What you are asked to do: Copy all lines holding the word "basic" from the entries.
(Beginning of Task input)
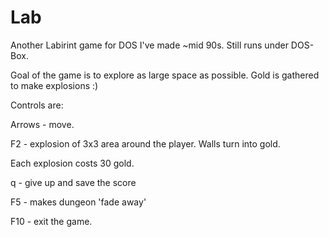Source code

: # Lab
Another Labirint game for DOS I've made ~mid 90s. Still runs under DOS-Box.

Goal of the game is to explore as large space as possible.
Gold is gathered to make explosions :)

Controls are:

Arrows - move.

F2 - explosion of 3x3 area around the player. Walls turn into gold.

Each explosion costs 30 gold.

q - give up and save the score

F5 - makes dungeon 'fade away'

F10 - exit the game.
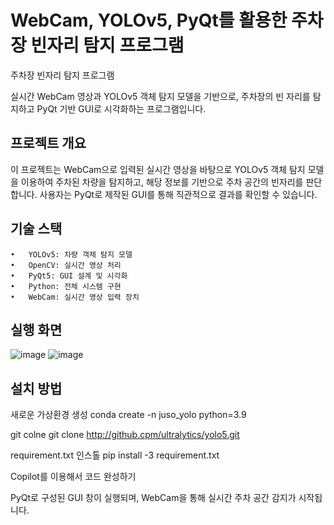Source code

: # WebCam, YOLOv5, PyQt를 활용한 주차장 빈자리 탐지 프로그램
주차장 빈자리 탐지 프로그램

실시간 WebCam 영상과 YOLOv5 객체 탐지 모델을 기반으로, 주차장의 빈 자리를 탐지하고 PyQt 기반 GUI로 시각화하는 프로그램입니다.


## 프로젝트 개요

이 프로젝트는 WebCam으로 입력된 실시간 영상을 바탕으로 YOLOv5 객체 탐지 모델을 이용하여 주차된 차량을 탐지하고, 해당 정보를 기반으로 주차 공간의 빈자리를 판단합니다. 사용자는 PyQt로 제작된 GUI를 통해 직관적으로 결과를 확인할 수 있습니다.

## 기술 스택
	•	YOLOv5: 차량 객체 탐지 모델
	•	OpenCV: 실시간 영상 처리
	•	PyQt5: GUI 설계 및 시각화
	•	Python: 전체 시스템 구현
	•	WebCam: 실시간 영상 입력 장치

## 실행 화면
![image](https://github.com/user-attachments/assets/d9367d28-949f-446b-a3cc-3f0ef00f1144)
![image](https://github.com/user-attachments/assets/7185e835-f18d-450d-b132-76665ecadb73)

## 설치 방법
새로운 가상환경 생성
conda create -n juso_yolo python=3.9

git colne
git clone http://github.cpm/ultralytics/yolo5.git

requirement.txt 인스톨
pip install -3 requirement.txt

Copilot를 이용해서 코드 완성하기
  
PyQt로 구성된 GUI 창이 실행되며, WebCam을 통해 실시간 주차 공간 감지가 시작됩니다.

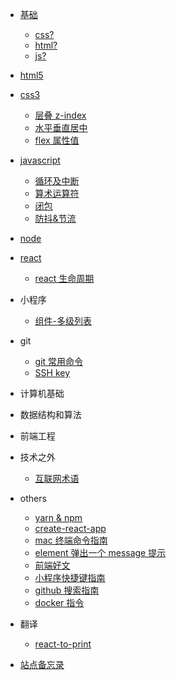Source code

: - [基础](basic/)

  - [css?](basic/css-questions)
  - [html?](basic/html-questions)
  - [js?](basic/javascript-questions)

- [html5](html5/)

- [css3](css3/)

  - [层叠 z-index](css3/layer)
  - [水平垂直居中](css3/center)
  - [flex 属性值](css3/flex)

- [javascript](javascript/)

  - [循环及中断](javascript/loop)
  - [算术运算符](javascript/operator)
  - [闭包](javascript/closure)
  - [防抖&节流](javascript/debounce)

- [node](node/)
- [react](react/)

  - [react 生命周期](react/lifetime)

- 小程序

  - [组件-多级列表](miniprogram/component)

- git

  - [git 常用命令](git/git常用命令)
  - [SSH key](git/ssh)

- 计算机基础
- 数据结构和算法
- 前端工程
- 技术之外

  - [互联网术语](extend/互联网术语)

- others

  - [yarn & npm](others/yarn)
  - [create-react-app](others/create-react-app)
  - [mac 终端命令指南](others/mac终端命令指南)
  - [element 弹出一个 message 提示](others/element)
  - [前端好文](others/前端好文)
  - [小程序快捷键指南](others/miniprogram)
  - [github 搜索指南](others/github)
  - [docker 指令](others/docker)

- 翻译

  - [react-to-print](translation/print.md)

- [站点备忘录](website)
(End of Task input)
Answer to the exercise:
: - [基础](basic/)
  - [css?](basic/css-questions)
  - [html?](basic/html-questions)
  - [js?](basic/javascript-questions)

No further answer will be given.